Embodiments of method 400 may output the data stream in its
entirety in step 445 or output portions of the requested portion of
the data stream in step 445 in parallel with performing the other
steps of method 400 to reconstruct other portions of the requested
portion of the data stream. For example, step 425 may be performed
asynchronously with other steps of method 400 so that slab files
may be retrieved from the cloud storage in the background while the
spanning storage interface processes other labels in the label
map.
[0095] FIG. 5 illustrates a method 500 of deleting a data stream
from a spanning storage interface according to an embodiment of the
invention. In an embodiment, step 505 receives a data stream
identifier from a deduplicating storage interface client.
[0096] Step 510 retrieves the label map associated with the data
stream identifier from memory or disk storage. The label map
includes a sequence of labels corresponding with a sequence of data
segments representing the data stream. In an embodiment, the data
stream identifier specifies the identity and/or the location of the
label map container file in the disk storage. For example, a prefix
portion of the data stream identifier may correspond with the file
system path and/or file name of the label map container used to
store the label map representing the data stream. A suffix portion
of the data stream identifier may be used to directly or indirectly
specify the location of the label map within its label map
container file.
[0097] Upon retrieving the label map associated with the data
stream identifier, step 515 selects the next label in sequence in
the label map. In an embodiment, the first iteration of step 515
selects the first label in the label map.
[0098] Decision block 520 determines if the data segment
corresponding with the selected label is already stored in the slab
cache in memory.

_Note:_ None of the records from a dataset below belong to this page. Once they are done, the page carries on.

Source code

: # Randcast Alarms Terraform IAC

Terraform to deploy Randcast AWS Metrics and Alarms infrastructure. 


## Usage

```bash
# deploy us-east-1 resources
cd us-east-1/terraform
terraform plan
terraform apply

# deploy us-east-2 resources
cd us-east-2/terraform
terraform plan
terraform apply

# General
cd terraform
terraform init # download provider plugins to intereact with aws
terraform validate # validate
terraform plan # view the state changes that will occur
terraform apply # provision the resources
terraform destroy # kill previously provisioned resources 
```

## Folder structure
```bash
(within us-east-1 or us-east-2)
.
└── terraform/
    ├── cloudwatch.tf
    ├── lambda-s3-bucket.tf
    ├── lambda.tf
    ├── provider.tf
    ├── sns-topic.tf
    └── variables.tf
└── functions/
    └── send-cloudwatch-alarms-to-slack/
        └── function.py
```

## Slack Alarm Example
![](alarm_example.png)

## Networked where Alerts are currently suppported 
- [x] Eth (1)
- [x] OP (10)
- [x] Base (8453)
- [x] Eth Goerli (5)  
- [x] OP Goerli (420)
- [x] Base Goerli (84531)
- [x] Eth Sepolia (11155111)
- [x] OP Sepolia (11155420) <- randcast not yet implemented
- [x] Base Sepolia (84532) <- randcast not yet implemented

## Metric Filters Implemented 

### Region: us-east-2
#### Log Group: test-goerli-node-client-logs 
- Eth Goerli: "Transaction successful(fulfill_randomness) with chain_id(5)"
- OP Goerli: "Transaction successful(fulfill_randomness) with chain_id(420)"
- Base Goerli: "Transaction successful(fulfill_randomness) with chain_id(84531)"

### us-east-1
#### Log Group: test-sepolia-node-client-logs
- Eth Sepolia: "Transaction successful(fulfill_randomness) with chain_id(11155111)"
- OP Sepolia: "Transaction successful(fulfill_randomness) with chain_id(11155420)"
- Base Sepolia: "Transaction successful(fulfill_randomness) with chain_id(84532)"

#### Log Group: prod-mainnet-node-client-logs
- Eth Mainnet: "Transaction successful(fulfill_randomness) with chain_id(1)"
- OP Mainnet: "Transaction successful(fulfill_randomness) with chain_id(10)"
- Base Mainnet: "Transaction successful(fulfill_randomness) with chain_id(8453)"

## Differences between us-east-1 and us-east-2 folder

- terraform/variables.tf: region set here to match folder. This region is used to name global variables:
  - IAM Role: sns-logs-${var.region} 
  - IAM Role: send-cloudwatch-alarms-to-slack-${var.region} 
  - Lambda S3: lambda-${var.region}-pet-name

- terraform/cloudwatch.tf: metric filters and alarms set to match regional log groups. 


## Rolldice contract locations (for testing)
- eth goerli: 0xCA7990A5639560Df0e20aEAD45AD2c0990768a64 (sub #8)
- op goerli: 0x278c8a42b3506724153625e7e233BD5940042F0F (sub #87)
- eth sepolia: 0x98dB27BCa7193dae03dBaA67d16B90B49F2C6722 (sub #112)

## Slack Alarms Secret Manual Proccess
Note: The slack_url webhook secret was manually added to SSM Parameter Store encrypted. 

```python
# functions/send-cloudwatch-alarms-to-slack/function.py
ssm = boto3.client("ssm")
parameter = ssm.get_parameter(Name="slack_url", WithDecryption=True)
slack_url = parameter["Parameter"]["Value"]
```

In an embodiment, decision block 520 searches for
the selected label in the slab cache to make this determination. If
the data segment corresponding with the selected label is already
stored in the slab cache in memory, then method 500 proceeds to
step 530.
[0099] Conversely, if the data segment corresponding with the
selected label is not stored in the slab cache in memory, step 525
accesses a slab data file including a previously generated instance
of the data segment corresponding with the selected label. In an
embodiment, step 525 uses the label name to identify and optionally
locate the data segment slab file including the previously
generated instance of the data segment.
[0100] Step 525 retrieves at least the data segment corresponding
with the selected label from its data segment slab file and adds it
to the slab cache in memory. In an embodiment, step 525 retrieves
all of the data segments included in this data segment slab file
from disk storage or cloud storage and adds them to the slab cache
in memory. Step 525 also retrieves and/or generates the labels and
segment metadata for the retrieved data segments and adds these to
the slab cache. Step 525 retrieves the segment reference counts for
these data segments from the data segment slab file and adds these
to the slab cache in memory. Step 525 also updates the reverse map
cache with the labels and hashes or other data characterizations of
the retrieved data segments.
[0101] Step 530 decrements the reference count in the slab cache
associated with the selected label. In an embodiment, if the
reference count of a label is decremented to zero, then the label
and its data segment are marked for deletion from the slab cache
and its data segment slab file.
[0102] Decision block 535 determines if all of the labels in the
label map have been processed by steps 510 to 530. If all of the
labels corresponding with the requested data in the data stream
have not been processed, method 500 returns to step 515 to process
additional labels from the label map associated with the data
stream.
[0103] Once all of the labels associated with the label map have
been processed, method 500 proceeds to step 540. Step 540 updates
the data segment slab files including any data segments affected by
the deletion operation. In an embodiment, step 540 writes the
updated and decremented reference counts for data segments
associated with the label map back to their respective data segment
slab files. In an embodiment, if the reference count of a data
segment has been decremented to zero, an embodiment of step 540
marks this data segment for deletion from the data segment slab
file. In a further embodiment, a garbage collection process removes
unneeded data segments and associated reference counts and segment
metadata from data segment slab files. An embodiment of step 540
transfers the updated slab files to the cloud storage.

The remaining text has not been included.